What lines of the data hold the string "Controller"? Pull each one out.
** Data in this exercise follows **
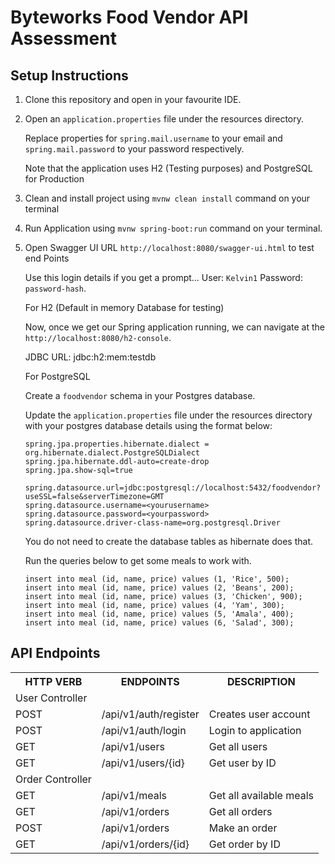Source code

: # Byteworks Food Vendor API Assessment

## Setup Instructions

1. Clone this repository and open in your favourite IDE.


2. Open an `application.properties` file under the resources directory.

    Replace properties for `spring.mail.username` to your email and `spring.mail.password` to your password respectively.

    Note that the application uses H2 (Testing purposes) and PostgreSQL for Production
    
3. Clean and install project using `mvnw clean install` command on your terminal 

4.  Run Application using `mvnw spring-boot:run` command on your terminal.
    
5. Open Swagger UI URL `http://localhost:8080/swagger-ui.html` to test end Points
    
    Use this login details if you get a prompt... User: `Kelvin1` Password: `password-hash`.
    
    For H2 (Default in memory Database for testing)
    
    Now, once we get our Spring application running, we can navigate at the `http://localhost:8080/h2-console`.
    
    JDBC URL: jdbc:h2:mem:testdb
        
    For PostgreSQL

    Create a `foodvendor` schema in your Postgres database.
    
    Update the `application.properties` file under the resources directory with your postgres database details using the format below:



   ```
   spring.jpa.properties.hibernate.dialect = org.hibernate.dialect.PostgreSQLDialect
   spring.jpa.hibernate.ddl-auto=create-drop
   spring.jpa.show-sql=true
   
   spring.datasource.url=jdbc:postgresql://localhost:5432/foodvendor?useSSL=false&serverTimezone=GMT
   spring.datasource.username=<yourusername>
   spring.datasource.password=<yourpassword>
   spring.datasource.driver-class-name=org.postgresql.Driver
   ```
   
   You do not need to create the database tables as hibernate does that.
   
   Run the queries below to get some meals to work with.
   
       
   ```
   insert into meal (id, name, price) values (1, 'Rice', 500);
   insert into meal (id, name, price) values (2, 'Beans', 200);
   insert into meal (id, name, price) values (3, 'Chicken', 900);
   insert into meal (id, name, price) values (4, 'Yam', 300);
   insert into meal (id, name, price) values (5, 'Amala', 400);
   insert into meal (id, name, price) values (6, 'Salad', 300);
   ```

## API Endpoints

<table>
<tr><th>HTTP VERB</th><th>ENDPOINTS</th><th>DESCRIPTION</th></tr>
<tr><td>User Controller</td></tr>
<tr><td>POST</td><td>/api/v1/auth/register</td><td>Creates user account</td></tr>
<tr><td>POST</td><td>/api/v1/auth/login</td><td>Login to application</td></tr>
<tr><td>GET</td><td>/api/v1/users</td><td>Get all users</td></tr>
<tr><td>GET</td><td>/api/v1/users/{id}</td><td>Get user by ID</td></tr>
<tr><td>Order Controller</td></tr>
<tr><td>GET</td><td>/api/v1/meals</td><td>Get all available meals</td></tr>
<tr><td>GET</td><td>/api/v1/orders</td><td>Get all orders</td></tr>
<tr><td>POST</td><td>/api/v1/orders</td><td>Make an order</td></tr>
<tr><td>GET</td><td>/api/v1/orders/{id}</td><td>Get order by ID</td></tr>
</table>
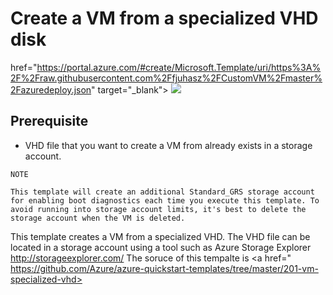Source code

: # Create a VM from a specialized VHD disk
 href="https://portal.azure.com/#create/Microsoft.Template/uri/https%3A%2F%2Fraw.githubusercontent.com%2Ffjuhasz%2FCustomVM%2Fmaster%2Fazuredeploy.json" target="_blank">
    <img src="http://azuredeploy.net/deploybutton.png"/>
</a>

## Prerequisite 
- VHD file that you want to create a VM from already exists in a storage account.

```
NOTE

This template will create an additional Standard_GRS storage account for enabling boot diagnostics each time you execute this template. To avoid running into storage account limits, it's best to delete the storage account when the VM is deleted.
```

This template creates a VM from a specialized VHD. The VHD file can be located in a storage account using a tool such as Azure Storage Explorer http://storageexplorer.com/
The soruce of this tempalte is 
<a href=" https://github.com/Azure/azure-quickstart-templates/tree/master/201-vm-specialized-vhd>
</a>


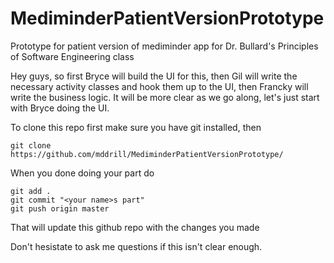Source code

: # MediminderPatientVersionPrototype
Prototype for patient version of mediminder app for Dr. Bullard's Principles of Software Engineering class

Hey guys, so first Bryce will build the UI for this, then Gil will write the necessary activity classes 
and hook them up to the UI, then Francky will write the business logic. It will be more clear as we go along,
let's just start with Bryce doing the UI.

To clone this repo first make sure you have git installed, then
```
git clone https://github.com/mddrill/MediminderPatientVersionPrototype/
```

When you done doing your part do
```
git add .
git commit "<your name>s part"
git push origin master
```

That will update this github repo with the changes you made

Don't hesistate to ask me questions if this isn't clear enough.
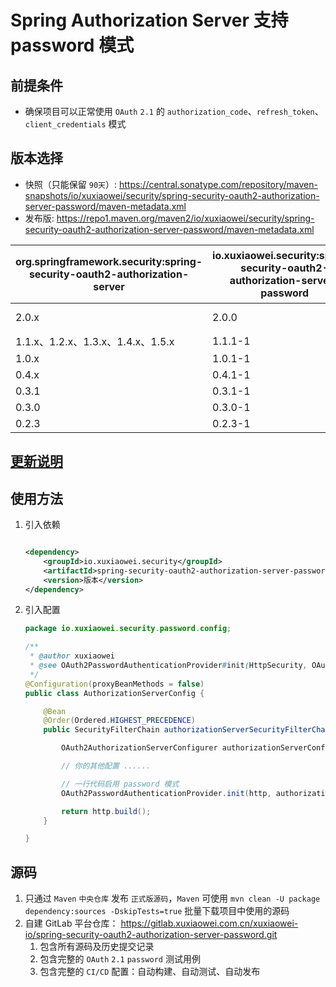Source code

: # Spring Authorization Server 支持 password 模式

## 前提条件

- 确保项目可以正常使用 `OAuth` `2.1` 的 `authorization_code`、`refresh_token`、`client_credentials` 模式

## 版本选择

- 快照（只能保留 `90天`）:
  https://central.sonatype.com/repository/maven-snapshots/io/xuxiaowei/security/spring-security-oauth2-authorization-server-password/maven-metadata.xml
- 发布版:
  https://repo1.maven.org/maven2/io/xuxiaowei/security/spring-security-oauth2-authorization-server-password/maven-metadata.xml

| org.springframework.security:spring-security-oauth2-authorization-server | io.xuxiaowei.security:spring-security-oauth2-authorization-server-password | CI/CD Spring Boot 版本 |
|--------------------------------------------------------------------------|----------------------------------------------------------------------------|----------------------|
| 2.0.x                                                                    | 2.0.0                                                                      | 4.0.0-M2             |
| 1.1.x、1.2.x、1.3.x、1.4.x、1.5.x                                            | 1.1.1-1                                                                    | 3.5.5                |
| 1.0.x                                                                    | 1.0.1-1                                                                    | 3.5.5                |
| 0.4.x                                                                    | 0.4.1-1                                                                    | 2.7.18               |
| 0.3.1                                                                    | 0.3.1-1                                                                    | 2.7.18               |
| 0.3.0                                                                    | 0.3.0-1                                                                    | 2.7.18               |
| 0.2.3                                                                    | 0.2.3-1                                                                    | 2.7.18               |

## [更新说明](CHANGELOG.md)

## 使用方法

1. 引入依赖

    ```xml
    
    <dependency>
        <groupId>io.xuxiaowei.security</groupId>
        <artifactId>spring-security-oauth2-authorization-server-password</artifactId>
        <version>版本</version>
    </dependency>
    ```

2. 引入配置

    ```java
    package io.xuxiaowei.security.password.config;
    
    /**
     * @author xuxiaowei
     * @see OAuth2PasswordAuthenticationProvider#init(HttpSecurity, OAuth2AuthorizationServerConfigurer, OAuth2AuthorizationService, UserDetailsService)
     */
    @Configuration(proxyBeanMethods = false)
    public class AuthorizationServerConfig {
    
        @Bean
        @Order(Ordered.HIGHEST_PRECEDENCE)
        public SecurityFilterChain authorizationServerSecurityFilterChain(HttpSecurity http, OAuth2AuthorizationService authorizationService, UserDetailsService userDetailsService) throws Exception {
    
            OAuth2AuthorizationServerConfigurer authorizationServerConfigurer = new OAuth2AuthorizationServerConfigurer<>();
    
            // 你的其他配置 ......
    
            // 一行代码启用 password 模式
            OAuth2PasswordAuthenticationProvider.init(http, authorizationServerConfigurer, authorizationService, userDetailsService);
    
            return http.build();
        }
    
    }
    ```

## 源码

1. 只通过 `Maven` `中央仓库` 发布 `正式版源码`，`Maven` 可使用 `mvn clean -U package dependency:sources -DskipTests=true`
   批量下载项目中使用的源码
2. 自建 GitLab 平台仓库：
   https://gitlab.xuxiaowei.com.cn/xuxiaowei-io/spring-security-oauth2-authorization-server-password.git
    1. 包含所有源码及历史提交记录
    2. 包含完整的 `OAuth` `2.1` `password` 测试用例
    3. 包含完整的 `CI/CD` 配置：自动构建、自动测试、自动发布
** End of Data in this exercise **
Answer area
<tr><td>User Controller</td></tr>
<tr><td>Order Controller</td></tr>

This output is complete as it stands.